Action item »
When a line in the data below includes "html", count it; then give only the total.

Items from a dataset
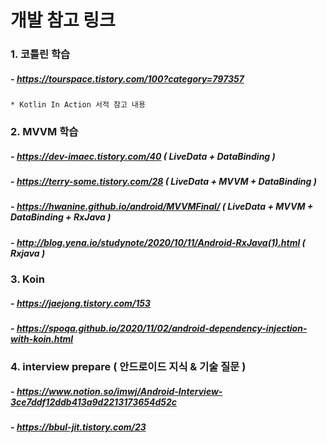 # 개발 참고 링크
### 1. 코틀린 학습
##### - https://tourspace.tistory.com/100?category=797357
    * Kotlin In Action 서적 참고 내용   
### 2. MVVM 학습
##### - https://dev-imaec.tistory.com/40 ( LiveData + DataBinding )
##### - https://terry-some.tistory.com/28 ( LiveData + MVVM + DataBinding ) 
##### - https://hwanine.github.io/android/MVVMFinal/ ( LiveData + MVVM + DataBinding + RxJava )
##### - http://blog.yena.io/studynote/2020/10/11/Android-RxJava(1).html ( Rxjava ) 
### 3. Koin 
##### - https://jaejong.tistory.com/153
##### - https://spoqa.github.io/2020/11/02/android-dependency-injection-with-koin.html
### 4. interview prepare ( 안드로이드 지식 & 기술 질문 )
##### - https://www.notion.so/imwj/Android-Interview-3ce7ddf12ddb413a9d2213173654d52c
##### - https://bbul-jit.tistory.com/23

Response area »
2